For further information about the buffered nonblocking APIs, readers are referred to this page.

Q: What is the difference between collective and independent APIs?
A: Collective APIs requires all MPI processes to participate the call. This requirement allows MPI-IO and PnetCDF to coordinate the I/O requesting processes to rearrange all requests into a form that can achieve the best performance from the underlying file system.
On the contrary, independent APIs (also referred as non-collective) impose no such requirement.
All PnetCDF collective APIs (except create, open, and close) have a suffix of "_all", corresponding to their independent counterparts. To switch from collective data mode to independent mode, users must call ncmpi_begin_indep_data.
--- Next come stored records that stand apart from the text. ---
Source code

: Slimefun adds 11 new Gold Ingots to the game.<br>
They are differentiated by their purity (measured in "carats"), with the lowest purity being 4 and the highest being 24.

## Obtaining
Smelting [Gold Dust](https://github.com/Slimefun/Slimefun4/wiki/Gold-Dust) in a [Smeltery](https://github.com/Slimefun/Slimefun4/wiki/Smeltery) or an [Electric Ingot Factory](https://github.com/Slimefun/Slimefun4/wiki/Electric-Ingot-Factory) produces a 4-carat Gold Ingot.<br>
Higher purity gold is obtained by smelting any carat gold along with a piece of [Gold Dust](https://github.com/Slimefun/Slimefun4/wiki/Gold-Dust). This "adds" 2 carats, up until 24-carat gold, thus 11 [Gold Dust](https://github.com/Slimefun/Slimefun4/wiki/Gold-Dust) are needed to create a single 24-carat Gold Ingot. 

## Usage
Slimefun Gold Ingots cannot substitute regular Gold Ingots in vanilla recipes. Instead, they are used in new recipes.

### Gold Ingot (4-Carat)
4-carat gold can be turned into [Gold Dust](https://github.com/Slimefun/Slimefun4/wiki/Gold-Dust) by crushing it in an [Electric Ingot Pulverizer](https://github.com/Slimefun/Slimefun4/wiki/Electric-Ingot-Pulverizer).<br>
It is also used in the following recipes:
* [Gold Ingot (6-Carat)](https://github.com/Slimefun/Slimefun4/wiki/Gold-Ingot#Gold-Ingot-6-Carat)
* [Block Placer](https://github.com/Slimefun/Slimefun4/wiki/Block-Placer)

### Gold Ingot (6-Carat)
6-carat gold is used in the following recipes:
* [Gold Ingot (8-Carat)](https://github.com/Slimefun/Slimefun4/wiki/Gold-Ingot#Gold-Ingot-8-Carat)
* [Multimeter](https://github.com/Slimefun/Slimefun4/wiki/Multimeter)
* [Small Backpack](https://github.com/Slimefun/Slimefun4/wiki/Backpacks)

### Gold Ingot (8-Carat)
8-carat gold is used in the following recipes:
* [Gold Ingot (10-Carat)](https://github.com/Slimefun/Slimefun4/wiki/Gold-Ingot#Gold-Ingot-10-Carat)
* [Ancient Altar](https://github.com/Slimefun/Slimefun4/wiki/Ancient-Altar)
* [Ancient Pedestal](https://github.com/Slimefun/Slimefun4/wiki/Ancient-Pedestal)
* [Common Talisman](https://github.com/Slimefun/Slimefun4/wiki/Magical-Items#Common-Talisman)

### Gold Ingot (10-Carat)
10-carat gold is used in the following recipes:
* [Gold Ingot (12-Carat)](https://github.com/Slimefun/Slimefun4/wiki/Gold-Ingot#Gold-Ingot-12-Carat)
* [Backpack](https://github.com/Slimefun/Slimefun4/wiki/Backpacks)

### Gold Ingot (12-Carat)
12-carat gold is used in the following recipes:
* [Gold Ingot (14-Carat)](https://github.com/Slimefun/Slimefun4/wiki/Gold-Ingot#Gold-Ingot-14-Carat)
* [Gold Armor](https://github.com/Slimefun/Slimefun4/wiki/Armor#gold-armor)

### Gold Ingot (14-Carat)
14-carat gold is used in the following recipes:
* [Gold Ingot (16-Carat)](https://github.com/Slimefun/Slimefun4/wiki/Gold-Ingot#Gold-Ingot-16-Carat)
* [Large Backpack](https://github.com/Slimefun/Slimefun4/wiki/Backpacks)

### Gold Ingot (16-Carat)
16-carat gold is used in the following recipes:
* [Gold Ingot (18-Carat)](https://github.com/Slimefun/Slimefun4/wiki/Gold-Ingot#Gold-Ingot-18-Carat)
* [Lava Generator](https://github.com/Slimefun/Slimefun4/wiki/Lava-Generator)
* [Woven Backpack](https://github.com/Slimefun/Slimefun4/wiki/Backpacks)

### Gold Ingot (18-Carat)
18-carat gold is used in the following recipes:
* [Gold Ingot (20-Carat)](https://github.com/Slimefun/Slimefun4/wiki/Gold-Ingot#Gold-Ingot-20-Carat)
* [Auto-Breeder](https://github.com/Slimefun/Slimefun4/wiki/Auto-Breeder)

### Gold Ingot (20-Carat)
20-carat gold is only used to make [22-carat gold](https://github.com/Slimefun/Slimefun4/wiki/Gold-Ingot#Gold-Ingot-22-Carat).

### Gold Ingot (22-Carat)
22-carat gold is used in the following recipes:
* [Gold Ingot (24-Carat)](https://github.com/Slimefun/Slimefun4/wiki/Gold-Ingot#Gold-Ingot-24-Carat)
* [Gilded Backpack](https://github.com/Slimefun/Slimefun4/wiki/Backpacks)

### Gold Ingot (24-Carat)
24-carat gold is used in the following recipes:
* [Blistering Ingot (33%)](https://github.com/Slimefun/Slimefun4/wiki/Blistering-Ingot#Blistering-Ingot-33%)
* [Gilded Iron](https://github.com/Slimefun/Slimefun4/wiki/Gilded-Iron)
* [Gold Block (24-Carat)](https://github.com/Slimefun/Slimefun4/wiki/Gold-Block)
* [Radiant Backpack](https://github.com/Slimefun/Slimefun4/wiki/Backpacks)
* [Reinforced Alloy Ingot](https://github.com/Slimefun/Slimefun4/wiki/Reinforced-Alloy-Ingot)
API ncmpi_begin_indep_data is to exit the independent mode.

Q: Should I use collective APIs or independent APIs?
A: Users are encouraged to use collective APIs whenever possible. Collective API calls require the participation of all MPI processes that open the shared file. This requirement allows MPI-IO and PnetCDF to coordinate the I/O requesting processes to rearrange requests into a form that can achieve the best performance from the underlying file system. If the nature of user's I/O does not permit to call collective APIs (such as the number of requests are not equal among processes, or is determined at the run time), then we recommend the followings.
- Use nonblocking APIs. Individual processes can make any number of calls to nonblocking APIs independently from other processes. At the end, a collective wait API, ncmpi_wait_all, is recommended to used to allow all nonblocking requests to commit to the file system.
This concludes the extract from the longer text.